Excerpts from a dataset
*** Begin section ***
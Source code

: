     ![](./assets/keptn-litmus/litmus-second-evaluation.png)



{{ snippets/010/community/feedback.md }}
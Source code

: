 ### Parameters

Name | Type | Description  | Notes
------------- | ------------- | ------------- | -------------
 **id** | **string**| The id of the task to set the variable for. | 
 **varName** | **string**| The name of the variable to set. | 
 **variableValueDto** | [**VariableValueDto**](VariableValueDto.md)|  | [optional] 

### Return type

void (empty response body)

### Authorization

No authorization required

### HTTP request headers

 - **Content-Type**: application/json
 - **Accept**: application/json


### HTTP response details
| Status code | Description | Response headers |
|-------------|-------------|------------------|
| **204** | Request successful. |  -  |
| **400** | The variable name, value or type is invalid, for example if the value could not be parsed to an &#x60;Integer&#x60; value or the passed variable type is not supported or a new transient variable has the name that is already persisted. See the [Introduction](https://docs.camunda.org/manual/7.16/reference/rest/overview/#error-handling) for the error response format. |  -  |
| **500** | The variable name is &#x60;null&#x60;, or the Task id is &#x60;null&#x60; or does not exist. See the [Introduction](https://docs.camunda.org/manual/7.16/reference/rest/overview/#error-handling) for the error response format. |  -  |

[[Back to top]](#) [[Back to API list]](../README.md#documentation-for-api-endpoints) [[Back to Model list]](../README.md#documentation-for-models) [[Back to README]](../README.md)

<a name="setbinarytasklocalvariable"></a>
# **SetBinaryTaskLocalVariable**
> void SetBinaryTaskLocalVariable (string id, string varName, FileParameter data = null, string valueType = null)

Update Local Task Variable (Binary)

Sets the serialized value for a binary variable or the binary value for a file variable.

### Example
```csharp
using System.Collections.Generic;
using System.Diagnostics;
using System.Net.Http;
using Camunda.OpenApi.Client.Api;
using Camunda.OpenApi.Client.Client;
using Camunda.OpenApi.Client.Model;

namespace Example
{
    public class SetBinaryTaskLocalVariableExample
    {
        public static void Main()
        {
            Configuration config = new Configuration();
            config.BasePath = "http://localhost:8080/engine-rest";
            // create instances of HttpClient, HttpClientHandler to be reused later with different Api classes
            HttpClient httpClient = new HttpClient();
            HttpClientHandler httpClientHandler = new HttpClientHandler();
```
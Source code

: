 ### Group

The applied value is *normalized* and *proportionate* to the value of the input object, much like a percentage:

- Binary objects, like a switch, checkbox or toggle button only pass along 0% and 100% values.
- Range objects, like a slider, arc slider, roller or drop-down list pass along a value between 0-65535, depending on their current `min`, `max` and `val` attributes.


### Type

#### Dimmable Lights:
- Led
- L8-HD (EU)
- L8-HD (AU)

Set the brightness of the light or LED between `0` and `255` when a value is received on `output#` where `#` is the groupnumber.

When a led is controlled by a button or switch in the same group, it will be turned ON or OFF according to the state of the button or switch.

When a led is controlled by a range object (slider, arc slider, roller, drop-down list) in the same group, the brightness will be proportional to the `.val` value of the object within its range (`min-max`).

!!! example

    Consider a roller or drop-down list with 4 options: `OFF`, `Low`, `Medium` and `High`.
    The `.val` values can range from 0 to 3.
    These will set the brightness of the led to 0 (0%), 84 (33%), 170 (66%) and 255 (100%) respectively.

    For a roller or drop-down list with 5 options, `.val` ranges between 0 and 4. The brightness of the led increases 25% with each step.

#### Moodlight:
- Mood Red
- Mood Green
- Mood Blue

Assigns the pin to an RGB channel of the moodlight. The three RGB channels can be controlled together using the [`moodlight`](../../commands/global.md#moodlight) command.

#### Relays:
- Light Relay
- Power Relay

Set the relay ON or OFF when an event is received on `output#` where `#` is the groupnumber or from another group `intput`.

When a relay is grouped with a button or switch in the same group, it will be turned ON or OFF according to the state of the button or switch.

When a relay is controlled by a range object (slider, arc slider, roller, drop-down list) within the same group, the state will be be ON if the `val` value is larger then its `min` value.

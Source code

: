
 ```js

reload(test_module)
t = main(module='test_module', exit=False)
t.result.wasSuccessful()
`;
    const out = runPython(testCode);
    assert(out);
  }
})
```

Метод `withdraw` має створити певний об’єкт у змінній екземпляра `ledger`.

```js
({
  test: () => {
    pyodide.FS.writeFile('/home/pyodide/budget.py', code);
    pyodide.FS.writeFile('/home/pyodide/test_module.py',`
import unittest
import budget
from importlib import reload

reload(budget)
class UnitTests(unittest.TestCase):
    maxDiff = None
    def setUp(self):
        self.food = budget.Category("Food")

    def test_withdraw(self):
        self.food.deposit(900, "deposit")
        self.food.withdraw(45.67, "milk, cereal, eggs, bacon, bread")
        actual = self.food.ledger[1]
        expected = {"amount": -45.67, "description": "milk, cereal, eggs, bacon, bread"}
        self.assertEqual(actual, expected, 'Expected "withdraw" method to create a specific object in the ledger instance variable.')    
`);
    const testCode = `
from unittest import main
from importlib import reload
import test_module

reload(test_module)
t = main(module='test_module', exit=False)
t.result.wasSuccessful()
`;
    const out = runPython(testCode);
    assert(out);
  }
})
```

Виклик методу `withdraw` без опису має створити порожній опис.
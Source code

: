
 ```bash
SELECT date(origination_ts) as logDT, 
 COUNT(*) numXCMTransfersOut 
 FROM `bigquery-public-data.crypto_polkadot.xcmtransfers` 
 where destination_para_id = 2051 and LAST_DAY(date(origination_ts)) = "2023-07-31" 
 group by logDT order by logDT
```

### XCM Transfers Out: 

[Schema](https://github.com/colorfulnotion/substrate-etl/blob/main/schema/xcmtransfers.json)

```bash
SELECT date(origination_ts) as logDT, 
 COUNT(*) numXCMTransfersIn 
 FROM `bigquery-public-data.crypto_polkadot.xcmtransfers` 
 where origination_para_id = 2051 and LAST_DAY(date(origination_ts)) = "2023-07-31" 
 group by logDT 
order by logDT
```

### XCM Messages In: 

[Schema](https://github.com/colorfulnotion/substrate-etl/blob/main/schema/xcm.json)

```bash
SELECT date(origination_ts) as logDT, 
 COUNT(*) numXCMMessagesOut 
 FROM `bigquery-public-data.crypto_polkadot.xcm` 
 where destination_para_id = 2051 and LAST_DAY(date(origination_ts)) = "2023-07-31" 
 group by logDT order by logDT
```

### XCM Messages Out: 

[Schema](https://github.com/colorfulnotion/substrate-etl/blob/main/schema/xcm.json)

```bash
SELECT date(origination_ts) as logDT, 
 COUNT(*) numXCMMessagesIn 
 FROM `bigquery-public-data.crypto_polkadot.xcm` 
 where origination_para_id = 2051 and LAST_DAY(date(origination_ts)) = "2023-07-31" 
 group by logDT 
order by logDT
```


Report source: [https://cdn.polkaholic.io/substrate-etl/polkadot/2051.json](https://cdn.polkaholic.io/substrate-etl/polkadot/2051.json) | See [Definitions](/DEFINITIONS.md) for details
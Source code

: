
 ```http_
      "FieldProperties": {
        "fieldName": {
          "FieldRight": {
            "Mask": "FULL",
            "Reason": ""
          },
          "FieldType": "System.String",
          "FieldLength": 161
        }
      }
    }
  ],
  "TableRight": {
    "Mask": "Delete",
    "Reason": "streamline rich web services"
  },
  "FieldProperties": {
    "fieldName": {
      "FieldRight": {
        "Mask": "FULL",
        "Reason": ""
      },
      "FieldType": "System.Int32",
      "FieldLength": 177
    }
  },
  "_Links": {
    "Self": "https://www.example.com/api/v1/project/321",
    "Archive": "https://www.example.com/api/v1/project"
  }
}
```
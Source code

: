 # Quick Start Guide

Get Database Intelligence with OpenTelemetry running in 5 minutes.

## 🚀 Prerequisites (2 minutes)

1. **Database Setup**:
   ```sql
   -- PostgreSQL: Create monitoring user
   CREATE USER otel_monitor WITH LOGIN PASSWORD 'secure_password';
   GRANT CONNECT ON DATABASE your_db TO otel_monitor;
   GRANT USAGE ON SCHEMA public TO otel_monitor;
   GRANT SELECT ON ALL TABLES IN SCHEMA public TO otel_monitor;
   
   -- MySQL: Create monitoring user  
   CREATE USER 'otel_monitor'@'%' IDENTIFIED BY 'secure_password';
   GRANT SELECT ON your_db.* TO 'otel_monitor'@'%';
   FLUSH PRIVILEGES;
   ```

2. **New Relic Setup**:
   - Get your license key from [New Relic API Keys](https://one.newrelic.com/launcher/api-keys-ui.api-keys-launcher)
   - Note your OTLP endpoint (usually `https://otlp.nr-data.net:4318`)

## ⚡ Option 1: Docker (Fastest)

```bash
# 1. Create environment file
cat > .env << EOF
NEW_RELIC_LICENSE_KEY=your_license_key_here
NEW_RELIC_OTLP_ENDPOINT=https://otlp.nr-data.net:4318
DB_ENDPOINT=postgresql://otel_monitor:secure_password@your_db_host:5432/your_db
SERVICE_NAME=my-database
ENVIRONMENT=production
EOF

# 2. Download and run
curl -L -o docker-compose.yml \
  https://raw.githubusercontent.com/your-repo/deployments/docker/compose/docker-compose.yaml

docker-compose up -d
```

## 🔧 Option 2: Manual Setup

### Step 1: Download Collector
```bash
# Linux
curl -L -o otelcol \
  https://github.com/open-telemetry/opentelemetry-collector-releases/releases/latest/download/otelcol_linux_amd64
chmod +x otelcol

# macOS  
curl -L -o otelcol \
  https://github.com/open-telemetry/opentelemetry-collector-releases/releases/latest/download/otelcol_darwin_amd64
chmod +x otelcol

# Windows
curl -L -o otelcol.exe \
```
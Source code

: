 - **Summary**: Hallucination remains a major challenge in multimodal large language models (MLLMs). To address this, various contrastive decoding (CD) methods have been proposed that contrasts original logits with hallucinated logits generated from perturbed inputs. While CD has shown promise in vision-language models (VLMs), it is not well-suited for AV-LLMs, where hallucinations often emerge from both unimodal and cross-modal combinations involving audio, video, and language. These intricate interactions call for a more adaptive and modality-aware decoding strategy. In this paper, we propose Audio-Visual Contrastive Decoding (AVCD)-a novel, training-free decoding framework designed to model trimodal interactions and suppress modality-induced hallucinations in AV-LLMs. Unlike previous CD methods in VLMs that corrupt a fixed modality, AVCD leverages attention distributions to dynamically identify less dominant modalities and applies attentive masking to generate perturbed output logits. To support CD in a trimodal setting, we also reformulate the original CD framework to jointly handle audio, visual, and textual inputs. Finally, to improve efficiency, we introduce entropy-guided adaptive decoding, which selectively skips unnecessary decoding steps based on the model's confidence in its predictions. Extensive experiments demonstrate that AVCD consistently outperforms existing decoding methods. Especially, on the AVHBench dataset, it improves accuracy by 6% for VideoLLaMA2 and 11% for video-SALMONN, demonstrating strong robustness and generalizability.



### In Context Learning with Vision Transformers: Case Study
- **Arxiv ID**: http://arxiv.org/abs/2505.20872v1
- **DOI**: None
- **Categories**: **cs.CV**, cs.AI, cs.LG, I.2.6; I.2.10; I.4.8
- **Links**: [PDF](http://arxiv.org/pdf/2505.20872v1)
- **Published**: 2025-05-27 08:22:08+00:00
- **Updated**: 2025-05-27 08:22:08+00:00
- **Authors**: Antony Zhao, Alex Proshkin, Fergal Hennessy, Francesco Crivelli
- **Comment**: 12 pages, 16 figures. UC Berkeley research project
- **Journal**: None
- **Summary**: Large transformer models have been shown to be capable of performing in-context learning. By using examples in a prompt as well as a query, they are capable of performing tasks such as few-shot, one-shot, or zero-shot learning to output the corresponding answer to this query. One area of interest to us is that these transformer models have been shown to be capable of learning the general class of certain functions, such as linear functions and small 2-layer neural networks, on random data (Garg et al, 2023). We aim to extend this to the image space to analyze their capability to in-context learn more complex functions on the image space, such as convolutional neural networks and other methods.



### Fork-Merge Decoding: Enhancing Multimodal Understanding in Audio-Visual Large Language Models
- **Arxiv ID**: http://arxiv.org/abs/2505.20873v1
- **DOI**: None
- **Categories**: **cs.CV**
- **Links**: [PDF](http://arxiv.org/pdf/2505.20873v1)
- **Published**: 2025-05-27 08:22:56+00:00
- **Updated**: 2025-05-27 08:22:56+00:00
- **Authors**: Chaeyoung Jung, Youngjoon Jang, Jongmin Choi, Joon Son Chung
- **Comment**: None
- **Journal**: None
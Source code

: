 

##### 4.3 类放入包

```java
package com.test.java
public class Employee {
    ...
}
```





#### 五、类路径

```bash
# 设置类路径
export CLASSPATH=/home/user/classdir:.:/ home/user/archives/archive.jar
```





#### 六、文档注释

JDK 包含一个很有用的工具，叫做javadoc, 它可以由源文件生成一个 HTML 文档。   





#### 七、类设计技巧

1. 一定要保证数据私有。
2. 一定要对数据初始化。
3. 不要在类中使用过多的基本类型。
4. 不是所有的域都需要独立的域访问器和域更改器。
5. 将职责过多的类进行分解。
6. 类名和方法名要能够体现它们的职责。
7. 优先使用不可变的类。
*** End section ***
• **Task prompt**
Nothing but the lines from the top of the records down to the line with "variable for. |" belongs in the answer; repeat them exactly.

• **Response to the task**
Source code

:     ![](./assets/keptn-litmus/litmus-second-evaluation.png)



{{ snippets/010/community/feedback.md }}
Source code

: ### Parameters

Name | Type | Description  | Notes
------------- | ------------- | ------------- | -------------
 **id** | **string**| The id of the task to set the variable for. | 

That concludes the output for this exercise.